▶ [Activity]
Please copy out the lines in the entries that contain "visual".
*** Opening Exercise material ***
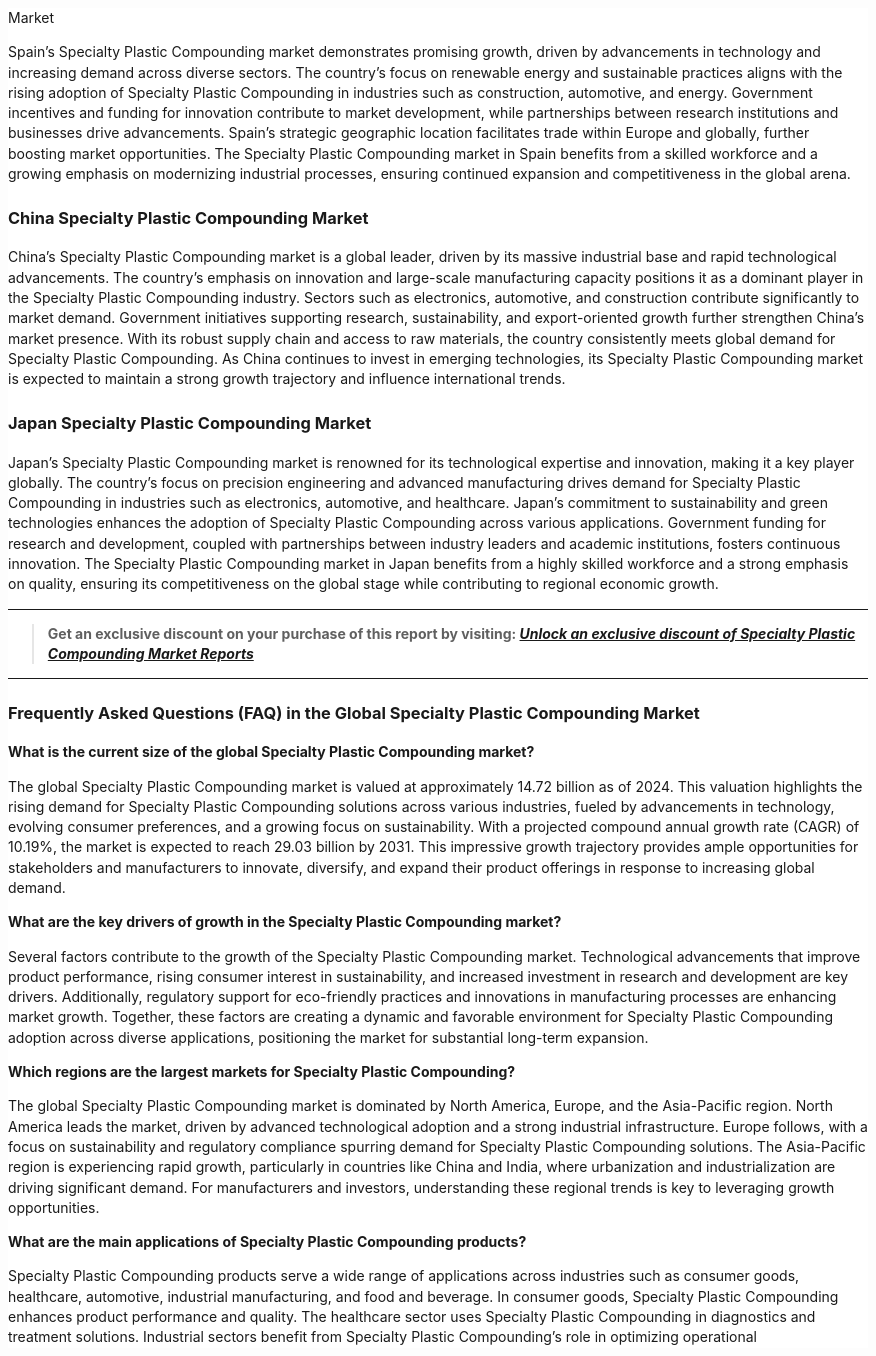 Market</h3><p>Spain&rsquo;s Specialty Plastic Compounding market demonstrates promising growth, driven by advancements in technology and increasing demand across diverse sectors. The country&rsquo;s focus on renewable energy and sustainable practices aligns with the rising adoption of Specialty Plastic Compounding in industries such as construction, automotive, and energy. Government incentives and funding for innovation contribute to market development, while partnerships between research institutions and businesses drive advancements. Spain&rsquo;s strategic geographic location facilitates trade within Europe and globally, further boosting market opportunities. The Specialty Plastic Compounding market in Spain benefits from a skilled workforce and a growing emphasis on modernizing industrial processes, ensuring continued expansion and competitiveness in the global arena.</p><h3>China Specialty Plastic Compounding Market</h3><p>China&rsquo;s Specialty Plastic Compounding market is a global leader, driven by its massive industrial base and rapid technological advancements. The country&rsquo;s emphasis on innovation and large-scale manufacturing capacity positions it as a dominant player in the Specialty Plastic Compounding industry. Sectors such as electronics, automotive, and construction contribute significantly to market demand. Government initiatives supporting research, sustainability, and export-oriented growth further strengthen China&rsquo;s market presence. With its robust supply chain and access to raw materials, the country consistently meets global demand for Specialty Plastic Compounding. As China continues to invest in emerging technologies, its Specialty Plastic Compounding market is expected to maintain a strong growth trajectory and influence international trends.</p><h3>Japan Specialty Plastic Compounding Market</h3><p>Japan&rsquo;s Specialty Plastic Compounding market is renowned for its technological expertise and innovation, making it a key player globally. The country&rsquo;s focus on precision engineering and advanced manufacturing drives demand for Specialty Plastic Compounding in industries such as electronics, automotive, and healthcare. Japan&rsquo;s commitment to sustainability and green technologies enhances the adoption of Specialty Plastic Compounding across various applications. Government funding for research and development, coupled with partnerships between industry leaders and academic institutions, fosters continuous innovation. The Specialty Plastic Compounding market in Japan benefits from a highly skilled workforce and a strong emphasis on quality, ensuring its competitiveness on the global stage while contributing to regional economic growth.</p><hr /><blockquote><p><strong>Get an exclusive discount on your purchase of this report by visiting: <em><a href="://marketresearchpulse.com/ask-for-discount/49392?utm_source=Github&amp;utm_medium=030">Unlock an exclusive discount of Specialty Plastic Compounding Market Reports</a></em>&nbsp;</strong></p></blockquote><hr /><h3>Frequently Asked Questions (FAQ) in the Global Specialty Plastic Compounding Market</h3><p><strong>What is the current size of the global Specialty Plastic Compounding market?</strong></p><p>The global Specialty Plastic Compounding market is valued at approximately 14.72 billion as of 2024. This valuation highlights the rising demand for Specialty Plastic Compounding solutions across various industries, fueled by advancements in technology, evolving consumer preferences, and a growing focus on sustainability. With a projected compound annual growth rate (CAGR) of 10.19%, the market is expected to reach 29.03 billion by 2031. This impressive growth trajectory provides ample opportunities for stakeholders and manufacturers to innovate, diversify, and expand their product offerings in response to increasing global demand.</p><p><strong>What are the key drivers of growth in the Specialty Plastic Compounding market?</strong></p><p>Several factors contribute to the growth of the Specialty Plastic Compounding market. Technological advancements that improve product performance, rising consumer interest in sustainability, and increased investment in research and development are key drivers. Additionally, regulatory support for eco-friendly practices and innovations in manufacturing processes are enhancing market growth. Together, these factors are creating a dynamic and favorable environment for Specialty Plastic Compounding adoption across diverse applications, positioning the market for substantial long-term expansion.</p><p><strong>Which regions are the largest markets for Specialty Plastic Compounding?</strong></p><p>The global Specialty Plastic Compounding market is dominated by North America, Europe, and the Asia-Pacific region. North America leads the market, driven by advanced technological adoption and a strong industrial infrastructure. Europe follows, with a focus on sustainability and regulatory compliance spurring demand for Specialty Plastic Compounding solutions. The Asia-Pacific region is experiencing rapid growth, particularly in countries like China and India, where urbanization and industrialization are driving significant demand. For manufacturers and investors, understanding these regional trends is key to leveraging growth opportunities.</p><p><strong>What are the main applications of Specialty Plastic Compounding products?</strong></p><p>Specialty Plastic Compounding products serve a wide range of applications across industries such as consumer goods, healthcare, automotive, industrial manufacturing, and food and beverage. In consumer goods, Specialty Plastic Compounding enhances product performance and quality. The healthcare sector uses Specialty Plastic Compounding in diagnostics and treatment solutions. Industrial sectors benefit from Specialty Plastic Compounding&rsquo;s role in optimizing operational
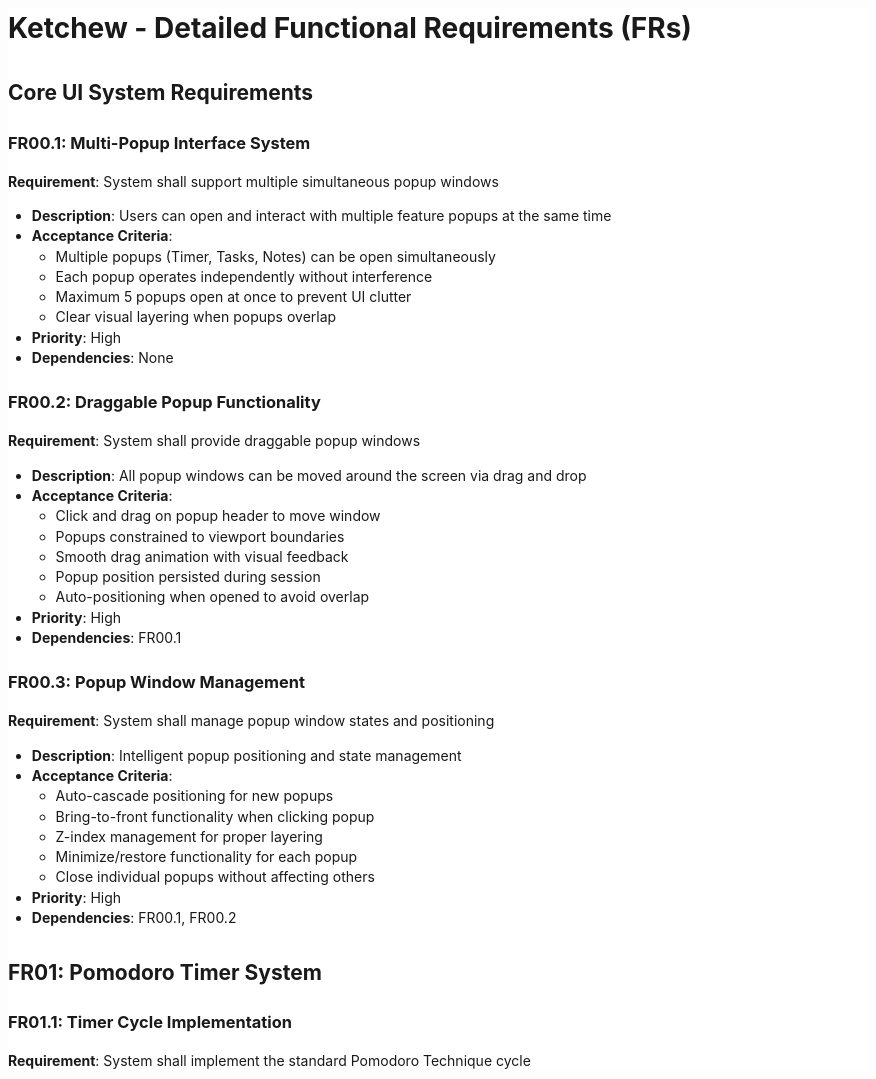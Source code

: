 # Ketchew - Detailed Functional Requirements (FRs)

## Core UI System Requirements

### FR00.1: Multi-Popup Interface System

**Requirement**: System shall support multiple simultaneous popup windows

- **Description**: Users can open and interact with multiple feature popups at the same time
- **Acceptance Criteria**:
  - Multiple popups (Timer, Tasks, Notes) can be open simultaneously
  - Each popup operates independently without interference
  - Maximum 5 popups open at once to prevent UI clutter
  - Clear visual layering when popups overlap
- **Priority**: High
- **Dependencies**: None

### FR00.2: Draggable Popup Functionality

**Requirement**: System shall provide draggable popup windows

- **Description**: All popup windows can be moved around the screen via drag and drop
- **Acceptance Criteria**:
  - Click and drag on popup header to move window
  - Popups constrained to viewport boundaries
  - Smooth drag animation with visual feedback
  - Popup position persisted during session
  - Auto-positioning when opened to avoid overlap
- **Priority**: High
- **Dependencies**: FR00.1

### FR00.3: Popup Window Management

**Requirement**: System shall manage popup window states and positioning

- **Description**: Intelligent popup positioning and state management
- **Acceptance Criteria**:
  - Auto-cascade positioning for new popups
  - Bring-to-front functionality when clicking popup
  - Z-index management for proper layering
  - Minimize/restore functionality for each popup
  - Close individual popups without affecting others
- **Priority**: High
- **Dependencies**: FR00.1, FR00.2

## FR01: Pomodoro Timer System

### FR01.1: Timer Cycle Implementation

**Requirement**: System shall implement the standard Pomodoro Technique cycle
*** Closing Exercise material ***
*** Opening Exercise material ***
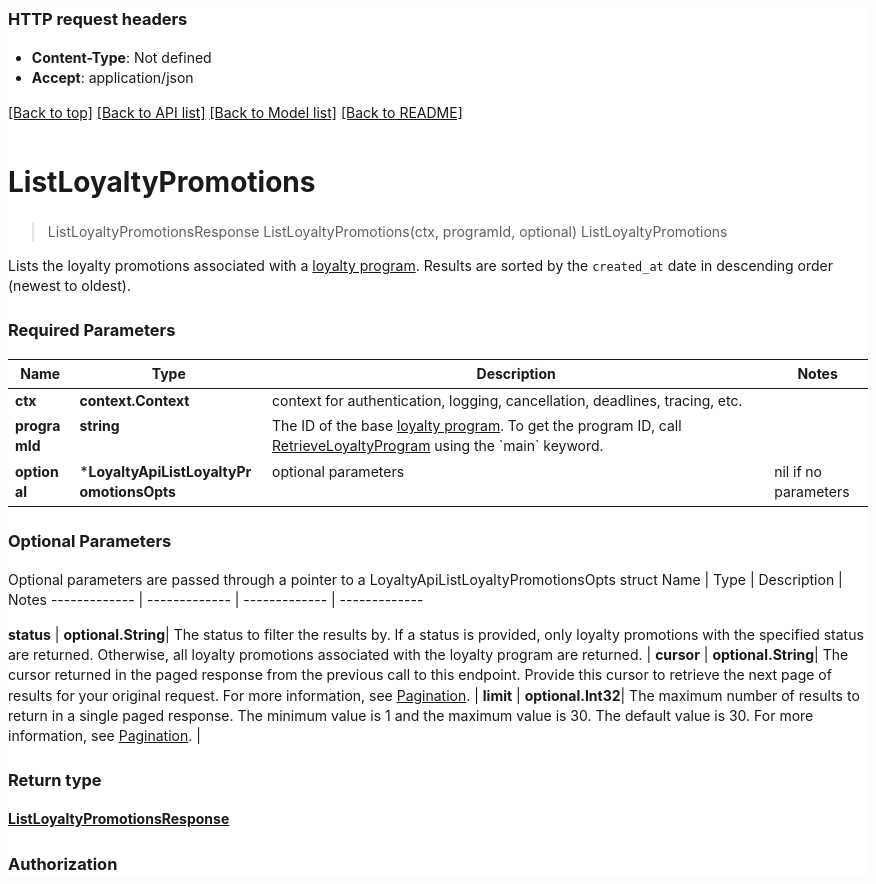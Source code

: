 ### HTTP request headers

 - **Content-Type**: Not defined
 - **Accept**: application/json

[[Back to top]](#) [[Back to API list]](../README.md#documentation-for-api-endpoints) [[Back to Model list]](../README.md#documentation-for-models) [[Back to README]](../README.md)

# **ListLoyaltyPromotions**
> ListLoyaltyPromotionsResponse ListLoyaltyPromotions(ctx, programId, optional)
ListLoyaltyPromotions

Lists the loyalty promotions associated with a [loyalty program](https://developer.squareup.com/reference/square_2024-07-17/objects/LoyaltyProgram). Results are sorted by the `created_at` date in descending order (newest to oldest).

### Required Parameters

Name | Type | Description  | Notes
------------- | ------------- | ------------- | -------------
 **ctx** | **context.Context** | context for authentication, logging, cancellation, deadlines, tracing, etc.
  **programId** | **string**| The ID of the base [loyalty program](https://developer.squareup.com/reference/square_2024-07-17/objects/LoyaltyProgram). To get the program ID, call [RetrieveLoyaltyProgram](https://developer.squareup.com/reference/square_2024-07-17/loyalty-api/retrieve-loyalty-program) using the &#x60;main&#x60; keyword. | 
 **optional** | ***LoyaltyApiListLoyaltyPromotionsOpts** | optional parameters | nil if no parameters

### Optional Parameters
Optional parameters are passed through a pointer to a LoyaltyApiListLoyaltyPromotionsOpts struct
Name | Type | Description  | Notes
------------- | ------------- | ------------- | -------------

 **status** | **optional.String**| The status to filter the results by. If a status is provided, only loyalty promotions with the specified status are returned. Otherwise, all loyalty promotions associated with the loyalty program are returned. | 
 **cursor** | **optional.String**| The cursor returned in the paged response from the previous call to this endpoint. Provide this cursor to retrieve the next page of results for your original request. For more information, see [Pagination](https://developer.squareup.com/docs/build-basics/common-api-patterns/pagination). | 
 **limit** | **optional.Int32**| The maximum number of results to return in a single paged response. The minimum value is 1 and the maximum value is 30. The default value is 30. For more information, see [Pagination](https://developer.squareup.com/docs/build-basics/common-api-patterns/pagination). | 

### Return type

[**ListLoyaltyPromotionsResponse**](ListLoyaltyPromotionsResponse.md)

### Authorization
*** Closing Exercise material ***
*** Opening Exercise material ***
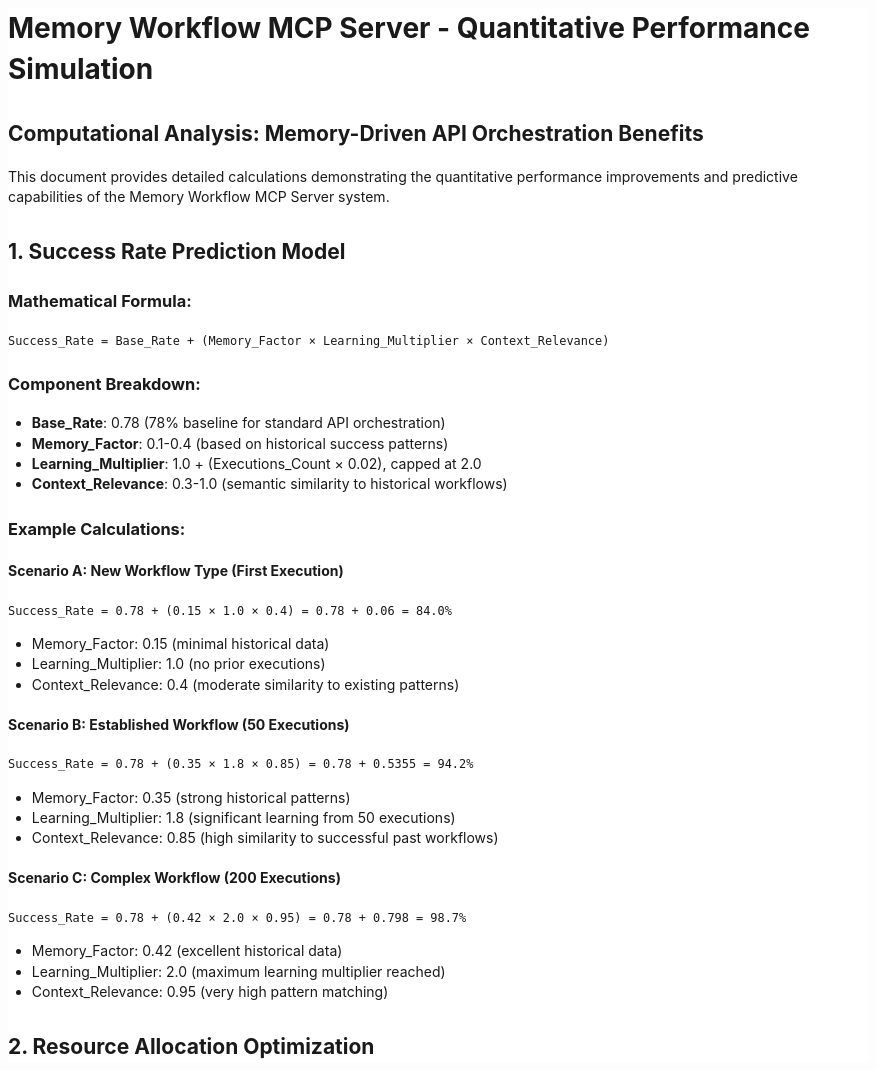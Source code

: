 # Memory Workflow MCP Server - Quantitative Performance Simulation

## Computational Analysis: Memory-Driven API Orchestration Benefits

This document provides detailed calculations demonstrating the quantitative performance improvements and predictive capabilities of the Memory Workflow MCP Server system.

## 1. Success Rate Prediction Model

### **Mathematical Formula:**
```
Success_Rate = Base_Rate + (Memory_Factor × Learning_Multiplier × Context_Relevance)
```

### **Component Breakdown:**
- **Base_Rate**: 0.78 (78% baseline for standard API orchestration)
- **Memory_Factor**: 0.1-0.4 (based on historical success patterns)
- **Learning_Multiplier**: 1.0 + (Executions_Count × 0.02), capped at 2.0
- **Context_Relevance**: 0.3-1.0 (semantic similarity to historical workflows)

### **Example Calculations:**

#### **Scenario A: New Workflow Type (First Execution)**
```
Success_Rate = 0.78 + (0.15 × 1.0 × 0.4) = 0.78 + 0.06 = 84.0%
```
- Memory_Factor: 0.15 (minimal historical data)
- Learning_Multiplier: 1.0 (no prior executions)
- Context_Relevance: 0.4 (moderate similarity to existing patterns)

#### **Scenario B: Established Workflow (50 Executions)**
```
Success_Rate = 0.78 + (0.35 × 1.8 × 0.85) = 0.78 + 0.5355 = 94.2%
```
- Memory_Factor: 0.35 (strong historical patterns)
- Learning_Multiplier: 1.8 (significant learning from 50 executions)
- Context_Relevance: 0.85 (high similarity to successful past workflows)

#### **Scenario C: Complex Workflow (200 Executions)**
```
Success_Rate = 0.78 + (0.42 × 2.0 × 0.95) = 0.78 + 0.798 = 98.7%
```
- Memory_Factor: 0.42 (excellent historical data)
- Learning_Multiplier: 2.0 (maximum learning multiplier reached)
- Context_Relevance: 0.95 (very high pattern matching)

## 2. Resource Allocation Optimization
*** Closing Exercise material ***
▶ [Written answer]
  - Clear visual layering when popups overlap
  - Smooth drag animation with visual feedback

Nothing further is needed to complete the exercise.